■ **WHAT IS NEEDED**
Copy every line below. Do not alter any of them.

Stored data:
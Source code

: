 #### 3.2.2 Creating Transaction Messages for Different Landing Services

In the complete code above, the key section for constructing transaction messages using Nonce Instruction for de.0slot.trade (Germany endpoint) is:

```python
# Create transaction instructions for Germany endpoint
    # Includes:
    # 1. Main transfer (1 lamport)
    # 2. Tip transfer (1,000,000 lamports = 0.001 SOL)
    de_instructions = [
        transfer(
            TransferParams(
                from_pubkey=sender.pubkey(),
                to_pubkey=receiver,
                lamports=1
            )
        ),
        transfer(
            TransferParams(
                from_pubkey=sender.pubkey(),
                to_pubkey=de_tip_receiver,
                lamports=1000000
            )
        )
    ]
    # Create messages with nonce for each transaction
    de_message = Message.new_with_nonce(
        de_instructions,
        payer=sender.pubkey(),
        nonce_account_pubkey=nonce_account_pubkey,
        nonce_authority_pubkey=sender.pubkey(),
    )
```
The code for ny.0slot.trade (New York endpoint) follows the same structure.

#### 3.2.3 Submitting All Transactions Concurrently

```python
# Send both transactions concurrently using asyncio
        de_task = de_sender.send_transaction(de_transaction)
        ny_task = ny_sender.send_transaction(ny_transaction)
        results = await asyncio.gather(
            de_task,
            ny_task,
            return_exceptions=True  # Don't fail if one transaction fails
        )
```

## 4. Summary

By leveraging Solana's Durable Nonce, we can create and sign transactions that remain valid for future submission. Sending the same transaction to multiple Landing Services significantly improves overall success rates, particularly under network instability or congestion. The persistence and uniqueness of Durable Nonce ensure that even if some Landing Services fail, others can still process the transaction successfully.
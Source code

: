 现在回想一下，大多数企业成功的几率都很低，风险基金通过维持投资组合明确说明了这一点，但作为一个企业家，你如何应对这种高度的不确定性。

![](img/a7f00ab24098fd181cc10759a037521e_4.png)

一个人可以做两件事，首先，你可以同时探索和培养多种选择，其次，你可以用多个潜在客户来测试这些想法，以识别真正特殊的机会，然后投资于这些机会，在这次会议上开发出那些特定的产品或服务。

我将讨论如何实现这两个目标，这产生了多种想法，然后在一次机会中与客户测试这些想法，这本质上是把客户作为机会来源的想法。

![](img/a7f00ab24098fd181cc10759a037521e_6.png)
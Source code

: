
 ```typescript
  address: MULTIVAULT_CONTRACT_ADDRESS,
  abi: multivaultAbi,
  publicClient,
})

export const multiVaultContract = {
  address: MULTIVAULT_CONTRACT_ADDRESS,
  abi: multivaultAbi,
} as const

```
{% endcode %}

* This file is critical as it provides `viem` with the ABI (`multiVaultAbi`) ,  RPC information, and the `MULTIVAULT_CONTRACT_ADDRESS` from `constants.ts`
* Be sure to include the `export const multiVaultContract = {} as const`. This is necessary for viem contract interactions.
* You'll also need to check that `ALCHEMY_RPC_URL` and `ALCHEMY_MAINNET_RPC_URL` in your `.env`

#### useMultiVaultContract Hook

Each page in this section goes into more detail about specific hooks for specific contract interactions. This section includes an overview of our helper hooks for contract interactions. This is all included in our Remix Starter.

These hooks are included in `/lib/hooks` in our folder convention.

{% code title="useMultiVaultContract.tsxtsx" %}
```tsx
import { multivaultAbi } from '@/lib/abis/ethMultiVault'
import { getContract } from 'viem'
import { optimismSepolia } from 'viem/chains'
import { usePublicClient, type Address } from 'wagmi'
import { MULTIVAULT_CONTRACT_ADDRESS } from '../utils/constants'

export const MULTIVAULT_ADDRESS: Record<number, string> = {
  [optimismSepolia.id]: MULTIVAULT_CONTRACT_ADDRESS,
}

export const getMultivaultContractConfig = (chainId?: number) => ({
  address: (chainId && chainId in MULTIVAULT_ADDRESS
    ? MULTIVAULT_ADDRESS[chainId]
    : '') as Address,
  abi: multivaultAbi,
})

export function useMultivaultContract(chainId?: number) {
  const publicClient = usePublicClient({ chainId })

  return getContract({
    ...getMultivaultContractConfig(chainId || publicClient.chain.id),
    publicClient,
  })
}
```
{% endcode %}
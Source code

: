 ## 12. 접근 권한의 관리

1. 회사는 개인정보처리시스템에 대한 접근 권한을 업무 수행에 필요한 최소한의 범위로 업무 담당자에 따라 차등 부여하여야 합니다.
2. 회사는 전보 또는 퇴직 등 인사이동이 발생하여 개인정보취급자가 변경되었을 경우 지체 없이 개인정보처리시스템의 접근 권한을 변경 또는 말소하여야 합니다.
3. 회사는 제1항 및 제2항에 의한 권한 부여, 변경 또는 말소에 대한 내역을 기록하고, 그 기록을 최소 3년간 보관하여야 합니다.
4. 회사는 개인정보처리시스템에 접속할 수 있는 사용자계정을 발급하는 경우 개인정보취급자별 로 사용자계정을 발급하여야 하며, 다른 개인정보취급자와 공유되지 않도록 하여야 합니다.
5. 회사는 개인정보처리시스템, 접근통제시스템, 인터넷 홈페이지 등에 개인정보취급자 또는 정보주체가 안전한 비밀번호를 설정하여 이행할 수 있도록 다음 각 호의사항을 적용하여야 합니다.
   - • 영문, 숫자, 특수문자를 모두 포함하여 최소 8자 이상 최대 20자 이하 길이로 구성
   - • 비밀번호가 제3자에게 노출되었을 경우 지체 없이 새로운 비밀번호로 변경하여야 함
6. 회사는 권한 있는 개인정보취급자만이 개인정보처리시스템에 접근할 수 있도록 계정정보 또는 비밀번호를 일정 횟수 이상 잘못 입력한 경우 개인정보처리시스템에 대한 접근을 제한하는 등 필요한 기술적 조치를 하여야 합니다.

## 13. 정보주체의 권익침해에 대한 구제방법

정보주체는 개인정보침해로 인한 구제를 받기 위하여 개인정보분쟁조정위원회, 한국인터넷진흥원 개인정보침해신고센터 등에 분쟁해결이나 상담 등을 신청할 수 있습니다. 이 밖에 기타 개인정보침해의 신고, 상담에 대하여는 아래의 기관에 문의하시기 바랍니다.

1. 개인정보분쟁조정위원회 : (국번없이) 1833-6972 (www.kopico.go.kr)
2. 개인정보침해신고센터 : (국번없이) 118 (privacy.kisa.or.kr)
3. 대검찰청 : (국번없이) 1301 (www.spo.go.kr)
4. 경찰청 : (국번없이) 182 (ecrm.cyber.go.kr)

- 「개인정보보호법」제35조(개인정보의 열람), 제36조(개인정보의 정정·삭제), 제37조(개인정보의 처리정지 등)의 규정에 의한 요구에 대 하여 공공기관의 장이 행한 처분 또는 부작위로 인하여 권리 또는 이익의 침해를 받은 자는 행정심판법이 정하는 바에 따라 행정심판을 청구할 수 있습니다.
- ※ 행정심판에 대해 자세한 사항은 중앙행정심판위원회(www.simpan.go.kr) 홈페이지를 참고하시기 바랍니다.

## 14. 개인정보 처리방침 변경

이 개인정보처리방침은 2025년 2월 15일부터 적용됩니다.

■ **ANSWER BOX**
Source code

: #### 3.2.2 Creating Transaction Messages for Different Landing Services

In the complete code above, the key section for constructing transaction messages using Nonce Instruction for de.0slot.trade (Germany endpoint) is:

```python
# Create transaction instructions for Germany endpoint
    # Includes:
    # 1. Main transfer (1 lamport)
    # 2. Tip transfer (1,000,000 lamports = 0.001 SOL)
    de_instructions = [
        transfer(
            TransferParams(
                from_pubkey=sender.pubkey(),
                to_pubkey=receiver,
                lamports=1
            )
        ),
        transfer(
            TransferParams(
                from_pubkey=sender.pubkey(),
                to_pubkey=de_tip_receiver,
                lamports=1000000
            )
        )
    ]
    # Create messages with nonce for each transaction
    de_message = Message.new_with_nonce(
        de_instructions,
        payer=sender.pubkey(),
        nonce_account_pubkey=nonce_account_pubkey,
        nonce_authority_pubkey=sender.pubkey(),
    )
```
The code for ny.0slot.trade (New York endpoint) follows the same structure.

#### 3.2.3 Submitting All Transactions Concurrently

```python
# Send both transactions concurrently using asyncio
        de_task = de_sender.send_transaction(de_transaction)
        ny_task = ny_sender.send_transaction(ny_transaction)
        results = await asyncio.gather(
            de_task,
            ny_task,
            return_exceptions=True  # Don't fail if one transaction fails
        )
```

## 4. Summary

By leveraging Solana's Durable Nonce, we can create and sign transactions that remain valid for future submission. Sending the same transaction to multiple Landing Services significantly improves overall success rates, particularly under network instability or congestion. The persistence and uniqueness of Durable Nonce ensure that even if some Landing Services fail, others can still process the transaction successfully.
Source code

: 现在回想一下，大多数企业成功的几率都很低，风险基金通过维持投资组合明确说明了这一点，但作为一个企业家，你如何应对这种高度的不确定性。

![](img/a7f00ab24098fd181cc10759a037521e_4.png)

一个人可以做两件事，首先，你可以同时探索和培养多种选择，其次，你可以用多个潜在客户来测试这些想法，以识别真正特殊的机会，然后投资于这些机会，在这次会议上开发出那些特定的产品或服务。

我将讨论如何实现这两个目标，这产生了多种想法，然后在一次机会中与客户测试这些想法，这本质上是把客户作为机会来源的想法。

![](img/a7f00ab24098fd181cc10759a037521e_6.png)
Source code

:
 ```typescript
  address: MULTIVAULT_CONTRACT_ADDRESS,
  abi: multivaultAbi,
  publicClient,
})

export const multiVaultContract = {
  address: MULTIVAULT_CONTRACT_ADDRESS,
  abi: multivaultAbi,
} as const

```
{% endcode %}

* This file is critical as it provides `viem` with the ABI (`multiVaultAbi`) ,  RPC information, and the `MULTIVAULT_CONTRACT_ADDRESS` from `constants.ts`
* Be sure to include the `export const multiVaultContract = {} as const`. This is necessary for viem contract interactions.
* You'll also need to check that `ALCHEMY_RPC_URL` and `ALCHEMY_MAINNET_RPC_URL` in your `.env`

#### useMultiVaultContract Hook

Each page in this section goes into more detail about specific hooks for specific contract interactions. This section includes an overview of our helper hooks for contract interactions. This is all included in our Remix Starter.

These hooks are included in `/lib/hooks` in our folder convention.

{% code title="useMultiVaultContract.tsxtsx" %}
```tsx
import { multivaultAbi } from '@/lib/abis/ethMultiVault'
import { getContract } from 'viem'
import { optimismSepolia } from 'viem/chains'
import { usePublicClient, type Address } from 'wagmi'
import { MULTIVAULT_CONTRACT_ADDRESS } from '../utils/constants'

export const MULTIVAULT_ADDRESS: Record<number, string> = {
  [optimismSepolia.id]: MULTIVAULT_CONTRACT_ADDRESS,
}

export const getMultivaultContractConfig = (chainId?: number) => ({
  address: (chainId && chainId in MULTIVAULT_ADDRESS
    ? MULTIVAULT_ADDRESS[chainId]
    : '') as Address,
  abi: multivaultAbi,
})

export function useMultivaultContract(chainId?: number) {
  const publicClient = usePublicClient({ chainId })

  return getContract({
    ...getMultivaultContractConfig(chainId || publicClient.chain.id),
    publicClient,
  })
}
```
{% endcode %}
Source code

: ## 12. 접근 권한의 관리

1. 회사는 개인정보처리시스템에 대한 접근 권한을 업무 수행에 필요한 최소한의 범위로 업무 담당자에 따라 차등 부여하여야 합니다.
2. 회사는 전보 또는 퇴직 등 인사이동이 발생하여 개인정보취급자가 변경되었을 경우 지체 없이 개인정보처리시스템의 접근 권한을 변경 또는 말소하여야 합니다.
3. 회사는 제1항 및 제2항에 의한 권한 부여, 변경 또는 말소에 대한 내역을 기록하고, 그 기록을 최소 3년간 보관하여야 합니다.
4. 회사는 개인정보처리시스템에 접속할 수 있는 사용자계정을 발급하는 경우 개인정보취급자별 로 사용자계정을 발급하여야 하며, 다른 개인정보취급자와 공유되지 않도록 하여야 합니다.
5. 회사는 개인정보처리시스템, 접근통제시스템, 인터넷 홈페이지 등에 개인정보취급자 또는 정보주체가 안전한 비밀번호를 설정하여 이행할 수 있도록 다음 각 호의사항을 적용하여야 합니다.
   - • 영문, 숫자, 특수문자를 모두 포함하여 최소 8자 이상 최대 20자 이하 길이로 구성
   - • 비밀번호가 제3자에게 노출되었을 경우 지체 없이 새로운 비밀번호로 변경하여야 함
6. 회사는 권한 있는 개인정보취급자만이 개인정보처리시스템에 접근할 수 있도록 계정정보 또는 비밀번호를 일정 횟수 이상 잘못 입력한 경우 개인정보처리시스템에 대한 접근을 제한하는 등 필요한 기술적 조치를 하여야 합니다.

## 13. 정보주체의 권익침해에 대한 구제방법

정보주체는 개인정보침해로 인한 구제를 받기 위하여 개인정보분쟁조정위원회, 한국인터넷진흥원 개인정보침해신고센터 등에 분쟁해결이나 상담 등을 신청할 수 있습니다. 이 밖에 기타 개인정보침해의 신고, 상담에 대하여는 아래의 기관에 문의하시기 바랍니다.

1. 개인정보분쟁조정위원회 : (국번없이) 1833-6972 (www.kopico.go.kr)
2. 개인정보침해신고센터 : (국번없이) 118 (privacy.kisa.or.kr)
3. 대검찰청 : (국번없이) 1301 (www.spo.go.kr)
4. 경찰청 : (국번없이) 182 (ecrm.cyber.go.kr)

- 「개인정보보호법」제35조(개인정보의 열람), 제36조(개인정보의 정정·삭제), 제37조(개인정보의 처리정지 등)의 규정에 의한 요구에 대 하여 공공기관의 장이 행한 처분 또는 부작위로 인하여 권리 또는 이익의 침해를 받은 자는 행정심판법이 정하는 바에 따라 행정심판을 청구할 수 있습니다.
- ※ 행정심판에 대해 자세한 사항은 중앙행정심판위원회(www.simpan.go.kr) 홈페이지를 참고하시기 바랍니다.

## 14. 개인정보 처리방침 변경

이 개인정보처리방침은 2025년 2월 15일부터 적용됩니다.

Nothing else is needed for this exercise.